EV(電気自動車)世界最大手の米テスラは2012年に中国市場に進出した。2019年には上海に製造拠点ギガファクトリー3を建設。中国進出からすでに10年近くなるが、同社にとって中国市場はますます欠かせない存在になっている。

浙江省で先月開催された「2021年世界インターネット大会」で、テスラのイーロン・マスクCEOは再び中国への「偏愛」を示した。同社は今後も引き続き中国への投資を拡大し、すでに中国にデータセンターを設立したと述べている。同月に海南省で開催された「2021年世界新エネルギー車大会」でも、「中国の自動車メーカーは世界で最も高い競争力を有している」と発言した。

中国政府は2009年、新エネルギー車振興策を本格化させ、大規模な補助金を投入し始めた。2009年から2019年までの10年で1000億元(約1兆7500億円)以上を投じたといわれている。しかし、補助金を不正受給する企業が跡を絶たず、真剣に新エネルギー車製造に取り組む企業は少数だったため、補助金政策は技術力や競争力強化につながらなかった。そこで市場を刺激してナマズ効果を引き起こしてくれる、テスラのような存在が必要になったのだ。

そのテスラは2018年、倒産の危機に瀕していた。製造が需要に追いつかず、調達した資金で生きながらえるも、管理職が辞職したり、リコール問題が起きたりなど問題が多発。マスクCEOは後にこの時期を振り返り、「あと1カ月で倒産するところだった」と発言している。

そこでマスクCEOが目をつけたのが中国市場だ。中国側がまさに「ナマズ」を欲していたタイミングだった。テスラが上海に工場を建設するプロジェクトはすぐに決まった。テスラは中国で初めて、外資単独で中国に参入した自動車メーカーとなったのだ。

2018年7月に上海市政府との協議が締結し、テスラの新工場ギガファクトリー3は2019年1月に着工、同年8月に竣工した。テスラは上海市との協議締結後、中国建設銀行(上海浦東支店)、中国農業銀行(上海支店)など複数の銀行から貸し付けを受け、総額5億2100万ドル(約600億円)の支援を得た。

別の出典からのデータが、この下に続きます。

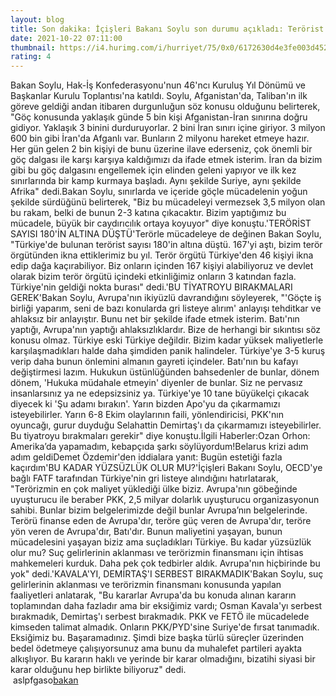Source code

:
 ```yaml
--- 
layout: blog
title: Son dakika: İçişleri Bakanı Soylu son durumu açıkladı: Terörist sayısı 180'in altına düştü
date: 2021-10-22 07:11:00
thumbnail: https://i4.hurimg.com/i/hurriyet/75/0x0/6172630d4e3fe003d452987e.jpg
rating: 4
---
```

Bakan Soylu, Hak-İş Konfederasyonu'nun 46'ncı Kuruluş Yıl Dönümü ve Başkanlar Kurulu Toplantısı'na katıldı. Soylu, Afganistan'da, Taliban'ın ilk göreve geldiği andan itibaren durgunluğun söz konusu olduğunu belirterek, "Göç konusunda yaklaşık günde 5 bin kişi Afganistan-İran sınırına doğru gidiyor. Yaklaşık 3 binini durduruyorlar. 2 bini İran sınırı içine giriyor. 3 milyon 600 bin gibi İran'da Afganlı var. Bunların 2 milyonu hareket etmeye hazır. Her gün gelen 2 bin kişiyi de bunu üzerine ilave ederseniz, çok önemli bir göç dalgası ile karşı karşıya kaldığımızı da ifade etmek isterim. İran da bizim gibi bu göç dalgasını engellemek için elinden geleni yapıyor ve ilk kez sınırlarında bir kamp kurmaya başladı. Aynı şekilde Suriye, aynı şekilde Afrika" dedi.Bakan Soylu, sınırlarda ve içeride göçle mücadelenin yoğun şekilde sürdüğünü belirterek, "Biz bu mücadeleyi vermezsek 3,5 milyon olan bu rakam, belki de bunun 2-3 katına çıkacaktır. Bizim yaptığımız bu mücadele, büyük bir caydırıcılık ortaya koyuyor" diye konuştu.'TERÖRİST SAYISI 180'İN ALTINA DÜŞTÜ'Terörle mücadeleye de değinen Bakan Soylu, "Türkiye'de bulunan terörist sayısı 180'in altına düştü. 167'yi aştı, bizim terör örgütünden ikna ettiklerimiz bu yıl. Terör örgütü Türkiye'den 46 kişiyi ikna edip dağa kaçırabiliyor. Biz onların içinden 167 kişiyi alabiliyoruz ve devlet olarak bizim terör örgütü içindeki etkinliğimiz onların 3 katından fazla. Türkiye'nin geldiği nokta burası" dedi.'BU TİYATROYU BIRAKMALARI GEREK'Bakan Soylu, Avrupa'nın ikiyüzlü davrandığını söyleyerek, "'Göçte iş birliği yaparım, seni de bazı konularda gri listeye alırım' anlayışı tehditkar ve ahlaksız bir anlayıştır. Bunu net bir şekilde ifade etmek isterim. Batı'nın yaptığı, Avrupa'nın yaptığı ahlaksızlıklardır. Bize de herhangi bir sıkıntısı söz konusu olmaz. Türkiye eski Türkiye değildir. Bizim kadar yüksek maliyetlerle karşılaşmadıkları halde daha şimdiden panik halindeler. Türkiye'ye 3-5 kuruş verip daha bunun önlemini almanın gayreti içindeler. Batı'nın bu kafayı değiştirmesi lazım. Hukukun üstünlüğünden bahsedenler de bunlar, dönem dönem, 'Hukuka müdahale etmeyin' diyenler de bunlar. Siz ne pervasız insanlarsınız ya ne edepsizsiniz ya. Türkiye'ye 10 tane büyükelçi çıkacak diyecek ki 'Şu adamı bırakın'. Yarın bizden Apo'yu da çıkarmamızı isteyebilirler. Yarın 6-8 Ekim olaylarının faili, yönlendiricisi, PKK'nın oyuncağı, gurur duyduğu Selahattin Demirtaş'ı da çıkarmamızı isteyebilirler. Bu tiyatroyu bırakmaları gerekir" diye konuştu.İlgili Haberler:Ozan Orhon: Amerika’da yapamadım, kebapçıda şarkı söylüyordum!Belarus krizi adım adım geldiDemet Özdemir'den iddialara yanıt: Bugün estetiği fazla kaçırdım'BU KADAR YÜZSÜZLÜK OLUR MU?'İçişleri Bakanı Soylu, OECD'ye bağlı FATF tarafından Türkiye'nin gri listeye alındığını hatırlatarak, "Terörizmin en çok maliyet yüklediği ülke biziz. Avrupa'nın göbeğinde uyuşturucu ile beraber PKK, 2,5 milyar dolarlık uyuşturucu organizasyonun sahibi. Bunlar bizim belgelerimizde değil bunlar Avrupa’nın belgelerinde. Terörü finanse eden de Avrupa'dır, teröre güç veren de Avrupa'dır, teröre yön veren de Avrupa'dır, Batı'dır. Bunun maliyetini yaşayan, bunun mücadelesini yaşayan biziz ama suçladıkları Türkiye. Bu kadar yüzsüzlük olur mu? Suç gelirlerinin aklanması ve terörizmin finansmanı için ihtisas mahkemeleri kurduk. Daha pek çok tedbirler aldık. Avrupa'nın hiçbirinde bu yok" dedi.'KAVALA'YI, DEMİRTAŞ'I SERBEST BIRAKMADIK'Bakan Soylu, suç gelirlerinin aklanması ve terörizmin finansmanı konusunda yapılan faaliyetleri anlatarak, "Bu kararlar Avrupa'da bu konuda alınan kararın toplamından daha fazladır ama bir eksiğimiz vardı; Osman Kavala'yı serbest bırakmadık, Demirtaş'ı serbest bırakmadık. PKK ve FETÖ ile mücadelede kimseden talimat almadık. Onların PKK/PYD'sine Suriye'de fırsat tanımadık. Eksiğimiz bu. Başaramadınız. Şimdi bize başka türlü süreçler üzerinden bedel ödetmeye çalışıyorsunuz ama bunu da muhalefet partileri ayakta alkışlıyor. Bu kararın haklı ve yerinde bir karar olmadığını, bizatihi siyasi bir karar olduğunu hep birlikte biliyoruz" dedi.</br>&nbsp;aslpfgaso<a href="https://www.tuccar.de/product/schutzglas-9h-kompatibel-mit-iphone-13-pro-max-displayschutzfolie-panzerfolie-passgenau-glas">bakan</a>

ギガファクトリー3の完成と中国の金融機関からの手厚い支援により、テスラの中国市場での成長はさらに力強いものとなった。2020年、テスラの中国市場での販売数は世界全体の3分の1を占め、北米に次ぐまでに成長した。販売数増加とともに利益も伸びており、中国事業の利益は2016年の11億ドル(約1200億円)から2020年には67億ドル(約7600億円)にまで伸び、世界全体の売上高の21%を占めるまでになった。さらに今年第1四半期には中国市場での売上高は30億ドル(約3400億円)となり、世界全体の売上高の29%にまで成長した。

テスラと中国の提携はウィンウィンの結果をもたらした。テスラは倒産の危機を脱し、販売台数も時価総額も過去最高を記録。一方の中国ではギガファクトリー3の誘致がきっかけで新エネルギー車産業の統合・淘汰が進み、EVメーカー御三家「蔚小理(蔚来汽車、小鵬汽車、理想汽車)」に代表される競争力ある企業が生き残った。

ギガファクトリー3は現地市場の大きな需要に応えるだけでなく、海外への供給でも欠かせない存在だ。テスラのグローバル戦略で重要視されている欧州市場へはこれまで米国工場が供給を担ってきたが、コロナ禍でそれが難しくなった。テスラは世界4カ所の工場のうち、上海を除く3カ所が米国にある。5カ所目となる独ベルリンのギガファクトリーはもともと今年7月から稼働予定だったが、現段階では年末にまでずれこむと目されている。そのため、欧州市場への供給は上海のギガファクトリー3が担っている状況だ。

昨年10月からテスラは中国製完成車を輸出しはじめた。1四半期あたり約3〜4万台を欧州や日本に供給している。

今年に入り、テスラはさらにギガファクトリー3の供給力に頼っている。今年第1四半期の財務諸表によると、ギガファクトリー3の年間生産台数は45万台で、テスラ全体の生産台数の42.86%を占めるようになっている。

現段階ではテスラは中国市場を離れられず、上海のギガファクトリー3とも切っても切れない関係だといえるだろう。